Chinese bank card operator UnionPay, which may soon have to defend its near monopoly against Visa and MasterCard, faces a much bigger threat from online payment providers such as Alipay, and is upgrading its systems to meet the danger.
Shored up by a raft of protectionist measures, the state-backed company has grown in just over a decade from an unknown name to a true heavyweight, commanding 50.6 percent of all the global cards in circulation in 2013, according to the Nilson Report statistics newsletter.
China's Alipay offers mobile wallet for US sites |
UnionPay International builds global web of services |
China said last month it would open its credit card market to foreign players following a World Trade Organization ruling in 2012 that it discriminated against US card firms.
The prize for the foreign companies would be access to what is projected to become the biggest card market in the world by 2020. Transactions were already around 32 trillion yuan ($5.22 trillion) in China in 2013, according to data from the People's Bank of China.
But analysts say the obstacles to a successful foreign invasion of UnionPay's dominant card position are considerable, as UnionPay charges merchants much lower rates than the Western card companies - as low as 0.04 percent, compared with MasterCard's 0.60-1.85 percent in Britain for certain cards.
"The low rates in China will make entry by foreign players extremely difficult as business cases will not stack up, based on the lower rates," said James McKeogh, a partner in consulting at KPMG China.
A more immediate and perilous threat comes from online payment firms like Alipay, a unit of giant e-commerce company Alibaba, which already dominates a parallel and growing payment universe that rivals the traditional card set-up.
Alipay challenge
In less than three years, Alipay has grown to control nearly half of China's online third-party payment market, tapping the hundreds of millions of Chinese still without a credit card.
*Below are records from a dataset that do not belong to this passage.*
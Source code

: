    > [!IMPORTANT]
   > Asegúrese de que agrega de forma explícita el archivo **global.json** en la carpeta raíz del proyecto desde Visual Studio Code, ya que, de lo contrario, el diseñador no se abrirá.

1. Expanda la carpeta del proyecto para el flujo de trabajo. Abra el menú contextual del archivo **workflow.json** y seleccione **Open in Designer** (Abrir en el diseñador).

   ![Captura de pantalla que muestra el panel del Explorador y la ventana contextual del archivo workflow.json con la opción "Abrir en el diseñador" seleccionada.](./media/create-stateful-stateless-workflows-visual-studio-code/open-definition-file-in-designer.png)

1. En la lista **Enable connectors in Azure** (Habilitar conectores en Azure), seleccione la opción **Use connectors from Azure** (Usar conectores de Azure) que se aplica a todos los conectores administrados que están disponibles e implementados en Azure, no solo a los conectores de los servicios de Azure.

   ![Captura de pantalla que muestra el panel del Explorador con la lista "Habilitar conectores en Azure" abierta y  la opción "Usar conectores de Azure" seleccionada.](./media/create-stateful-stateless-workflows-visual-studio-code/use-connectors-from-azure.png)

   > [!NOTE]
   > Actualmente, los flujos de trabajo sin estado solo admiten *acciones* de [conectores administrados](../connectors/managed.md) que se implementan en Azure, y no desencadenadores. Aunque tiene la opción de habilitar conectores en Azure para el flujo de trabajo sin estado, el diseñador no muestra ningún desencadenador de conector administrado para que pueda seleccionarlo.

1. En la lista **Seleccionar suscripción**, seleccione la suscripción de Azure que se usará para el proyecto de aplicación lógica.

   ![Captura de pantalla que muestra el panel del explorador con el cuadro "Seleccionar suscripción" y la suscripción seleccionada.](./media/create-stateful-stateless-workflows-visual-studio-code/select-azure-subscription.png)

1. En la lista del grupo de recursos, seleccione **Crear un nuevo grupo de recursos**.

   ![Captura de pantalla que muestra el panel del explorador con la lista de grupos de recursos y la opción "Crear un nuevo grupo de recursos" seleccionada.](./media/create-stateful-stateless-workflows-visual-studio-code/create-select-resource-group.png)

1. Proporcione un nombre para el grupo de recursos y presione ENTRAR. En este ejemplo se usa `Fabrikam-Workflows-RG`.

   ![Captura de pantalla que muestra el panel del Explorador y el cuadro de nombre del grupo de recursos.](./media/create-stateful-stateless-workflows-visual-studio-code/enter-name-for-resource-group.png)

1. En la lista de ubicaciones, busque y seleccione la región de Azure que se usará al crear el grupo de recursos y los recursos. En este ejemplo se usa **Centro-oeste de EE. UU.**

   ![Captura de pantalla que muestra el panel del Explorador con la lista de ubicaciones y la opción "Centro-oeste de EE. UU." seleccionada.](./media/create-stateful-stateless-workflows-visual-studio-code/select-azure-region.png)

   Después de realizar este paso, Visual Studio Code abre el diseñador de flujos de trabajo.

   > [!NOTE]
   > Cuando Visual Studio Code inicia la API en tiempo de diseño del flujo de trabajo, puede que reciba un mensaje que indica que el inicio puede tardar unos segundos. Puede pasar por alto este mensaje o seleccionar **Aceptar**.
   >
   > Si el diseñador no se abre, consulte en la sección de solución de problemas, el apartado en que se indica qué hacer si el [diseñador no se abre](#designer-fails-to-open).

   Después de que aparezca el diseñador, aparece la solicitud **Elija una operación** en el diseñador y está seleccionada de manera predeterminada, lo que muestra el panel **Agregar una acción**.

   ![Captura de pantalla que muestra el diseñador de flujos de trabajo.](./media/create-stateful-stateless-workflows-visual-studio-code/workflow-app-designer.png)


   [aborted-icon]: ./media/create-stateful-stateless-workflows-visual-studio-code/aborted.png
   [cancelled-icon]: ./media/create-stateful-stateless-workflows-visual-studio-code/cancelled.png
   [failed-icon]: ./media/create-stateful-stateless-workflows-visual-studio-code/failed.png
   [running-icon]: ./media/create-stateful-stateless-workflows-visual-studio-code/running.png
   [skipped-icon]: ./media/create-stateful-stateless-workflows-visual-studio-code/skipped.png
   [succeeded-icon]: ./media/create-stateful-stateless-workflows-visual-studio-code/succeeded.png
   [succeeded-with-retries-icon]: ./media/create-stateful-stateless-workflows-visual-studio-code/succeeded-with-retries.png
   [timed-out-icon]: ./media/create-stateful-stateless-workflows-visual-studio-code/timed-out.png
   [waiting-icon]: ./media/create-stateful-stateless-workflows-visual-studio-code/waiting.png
That market commanded gross merchandise volume of 17.2 trillion yuan ($2.8 trillion) in 2013, according to estimates from iResearch.
UnionPay, on the other hand, commands a mere 11.9 percent of that market and faces competition from over 250 new online providers that have been awarded licences from Beijing as it aims to stimulate consumer demand.
Alibaba told Bloomberg on Wednesday it was open to working with eBay Inc's PayPal to expand its payment options, a plan that could magnify Alipay's reach and put further pressure on UnionPay.
With the opening of the market, Li Ye, an analyst at Analysys International, believes that with government support, Alipay could even challenge UnionPay's offline payment dominance.
"Alipay is well placed to become the next UnionPay," said Li.
UnionPay is nevertheless putting up a fight. Last month it started working with airlines Lufthansa, Emirates , Etihad and Air Holland to provide payment services for online airline tickets through its cards for the first time.
In September, it teamed up with Samsung in near-field-communication payment (NFC), which lets users pay by tapping their phones on a device available at local shops.
UnionPay's company spokesman said it plans to "deepen its transformation into a market-orientated firm. And embrace market competition."
But Alipay is also trying to clinch a deal with Apple on its own NFC payment system, a senior executive from Alibaba told the Wall Street Journal on Tuesday.
Alipay also has the advantage of being at the heart of the freewheeling, profitable and fast-growing Alibaba empire, which just eight weeks ago pulled off the world's biggest-ever IPO in New York.
UnionPay comes from a much more restrictive lineage, a product of government policy, so there are a lot of zero commission transactions that keep a lid on profit.